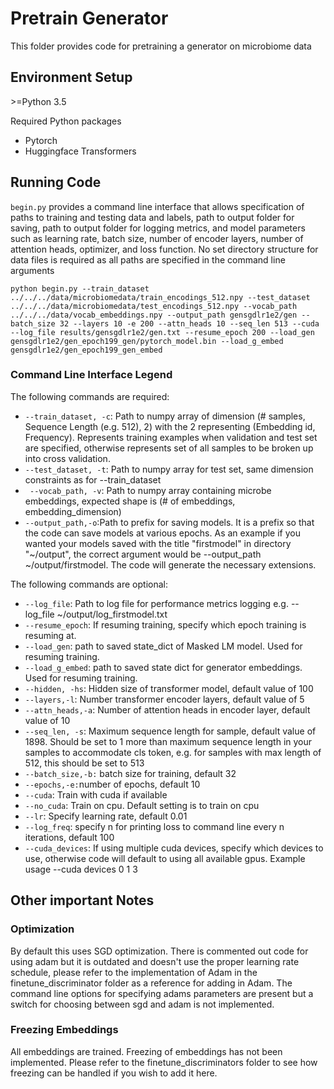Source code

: # Pretrain Generator

This folder provides code for pretraining a generator on microbiome data

## Environment Setup

\>=Python 3.5

Required Python packages

- Pytorch
- Huggingface Transformers

## Running Code

`begin.py` provides a command line interface that allows specification of paths to training and testing data and labels, path to output folder for saving, path to output folder for logging metrics, and model parameters such as learning rate, batch size, number of encoder layers, number of attention heads, optimizer, and loss function. No set directory structure for data files is required as all paths are specified in the command line arguments

`python begin.py --train_dataset ../../../data/microbiomedata/train_encodings_512.npy --test_dataset ../../../data/microbiomedata/test_encodings_512.npy --vocab_path ../../../data/vocab_embeddings.npy --output_path gensgdlr1e2/gen --batch_size 32 --layers 10 -e 200 --attn_heads 10 --seq_len 513 --cuda --log_file results/gensgdlr1e2/gen.txt --resume_epoch 200 --load_gen gensgdlr1e2/gen_epoch199_gen/pytorch_model.bin --load_g_embed gensgdlr1e2/gen_epoch199_gen_embed`

### Command Line Interface Legend

The following commands are required:

- `--train_dataset, -c`: Path to numpy array of dimension (# samples, Sequence Length (e.g. 512), 2) with the 2 representing (Embedding id, Frequency). Represents training examples when validation and test set are specified, otherwise represents set of all samples to be broken up into cross validation.
- `--test_dataset, -t`: Path to numpy array for test set, same dimension constraints as for --train_dataset
- ` --vocab_path, -v`: Path to numpy array containing microbe embeddings, expected shape is (# of embeddings, embedding_dimension)
- `--output_path,-o`:Path to prefix for saving models. It is a prefix so that the code can save models at various epochs. As an example if you wanted your models saved with the title "firstmodel" in directory "~/output", the correct argument would be --output_path ~/output/firstmodel. The code will generate the necessary extensions.

The following commands are optional:

- `--log_file`: Path to log file for performance metrics logging e.g. --log_file ~/output/log_firstmodel.txt
- `--resume_epoch`: If resuming training, specify which epoch training is resuming at.
- `--load_gen`: path to saved state_dict of Masked LM model. Used for resuming training.
- `--load_g_embed`: path to saved state dict for generator embeddings. Used for resuming training.
- `--hidden, -hs`: Hidden size of transformer model, default value of 100
- `--layers,-l`: Number transformer encoder layers, default value of 5
- `--attn_heads,-a`: Number of attention heads in encoder layer, default value of 10
- `--seq_len, -s`: Maximum sequence length for sample, default value of 1898. Should be set to 1 more than maximum sequence length in your samples to accommodate cls token, e.g. for samples with max length of 512, this should be set to 513
- `--batch_size,-b:` batch size for training, default 32
- `--epochs,-e:`number of epochs, default 10
- `--cuda`: Train with cuda if available
- `--no_cuda`: Train on cpu. Default setting is to train on cpu
- `--lr`: Specify learning rate, default 0.01
- `--log_freq`: specify n for printing loss to command line every n iterations, default 100
- `--cuda_devices`: If using multiple cuda devices, specify which devices to use, otherwise code will default to using all available gpus. Example usage --cuda devices 0 1 3

## Other important Notes

### Optimization

By default this uses SGD optimization. There is commented out code for using adam but it is outdated and doesn't use the proper learning rate schedule, please refer to the implementation of Adam in the finetune_discriminator folder as a reference for adding in Adam. The command line options for specifying adams parameters are present but a switch for choosing between sgd and adam is not implemented.

### Freezing Embeddings

All embeddings are trained. Freezing of embeddings has not been implemented. Please refer to the finetune_discriminators folder to see how freezing can be handled if you wish to add it here.

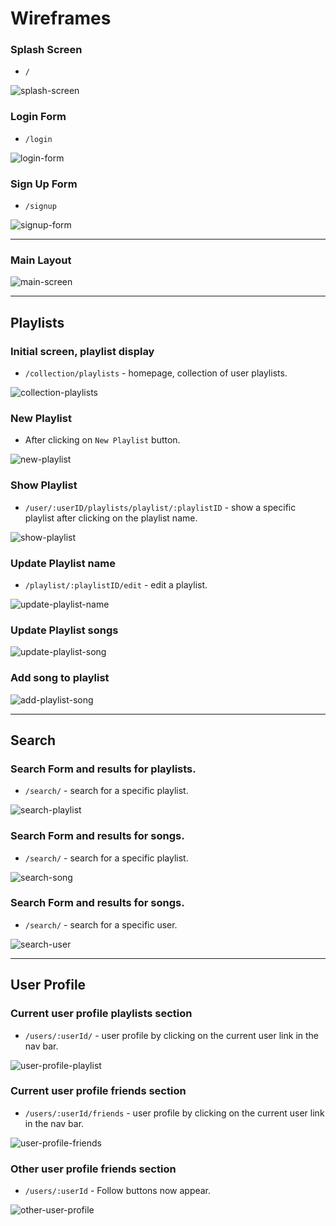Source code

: # Wireframes

### Splash Screen
+ `/`

![splash-screen](https://raw.githubusercontent.com/AAlfarho/macuilfy/master/wiki/wireframes/Splash.png)

### Login Form
+ `/login`

![login-form](https://raw.githubusercontent.com/AAlfarho/macuilfy/master/wiki/wireframes/Login.png)

### Sign Up Form
+ `/signup`

![signup-form](https://raw.githubusercontent.com/AAlfarho/macuilfy/master/wiki/wireframes/Sing%20up.png)

---

### Main Layout
![main-screen](https://raw.githubusercontent.com/AAlfarho/macuilfy/master/wiki/wireframes/Main%20Components.png)

---
## Playlists

### Initial screen, playlist display
+ `/collection/playlists` - homepage, collection of user playlists.

![collection-playlists](https://raw.githubusercontent.com/AAlfarho/macuilfy/master/wiki/wireframes/Playlist%20Index.png)

### New Playlist
+ After clicking on `New Playlist` button.

![new-playlist](https://raw.githubusercontent.com/AAlfarho/macuilfy/master/wiki/wireframes/Playlist%20New.png)

### Show Playlist
+ `/user/:userID/playlists/playlist/:playlistID` - show a specific playlist after clicking on the playlist name.

![show-playlist](https://raw.githubusercontent.com/AAlfarho/macuilfy/master/wiki/wireframes/Show%20Playlist.png)

### Update Playlist name
+ `/playlist/:playlistID/edit` - edit a playlist.

![update-playlist-name](https://raw.githubusercontent.com/AAlfarho/macuilfy/master/wiki/wireframes/Update%20Playlist%20Name.png)

### Update Playlist songs

![update-playlist-song](https://raw.githubusercontent.com/AAlfarho/macuilfy/master/wiki/wireframes/Update%20Playlist%20Song.png)

### Add song to playlist

![add-playlist-song](https://raw.githubusercontent.com/AAlfarho/macuilfy/master/wiki/wireframes/Update%20Playlist%20%E2%80%93%20Add%20song.png)

---

## Search

### Search Form and results for playlists.
+ `/search/` - search for a specific playlist.

![search-playlist](https://raw.githubusercontent.com/AAlfarho/macuilfy/master/wiki/wireframes/Search%20-%20Playlist.png)

### Search Form and results for songs.
+ `/search/` - search for a specific playlist.

![search-song](https://raw.githubusercontent.com/AAlfarho/macuilfy/master/wiki/wireframes/Search%20-%20Track.png)

### Search Form and results for songs.
+ `/search/` - search for a specific user.

![search-user](https://raw.githubusercontent.com/AAlfarho/macuilfy/master/wiki/wireframes/Search%20-%20user.png)

---

## User Profile

### Current user profile playlists section
+ `/users/:userId/` - user profile by clicking on the current user link in the nav bar.

![user-profile-playlist](https://raw.githubusercontent.com/AAlfarho/macuilfy/master/wiki/wireframes/User%20profile%20-%20playlists.png)

### Current user profile friends section
+ `/users/:userId/friends` - user profile by clicking on the current user link in the nav bar.

![user-profile-friends](https://raw.githubusercontent.com/AAlfarho/macuilfy/master/wiki/wireframes/User%20profile%20-%20Friend.png)

### Other user profile friends section
+ `/users/:userId` - Follow buttons now appear.

![other-user-profile](https://raw.githubusercontent.com/AAlfarho/macuilfy/master/wiki/wireframes/Other%20friend%20profile%20-%20playlists%20%E2%80%93%201.png)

WORK TO BE COMPLETED: What you give back must match the lines from the start of the records through the line that contains "## Running Code", exactly, with the pictures left out.

OUTPUT BELOW:
Source code

: # Pretrain Generator

This folder provides code for pretraining a generator on microbiome data

## Environment Setup

\>=Python 3.5

Required Python packages

- Pytorch
- Huggingface Transformers

## Running Code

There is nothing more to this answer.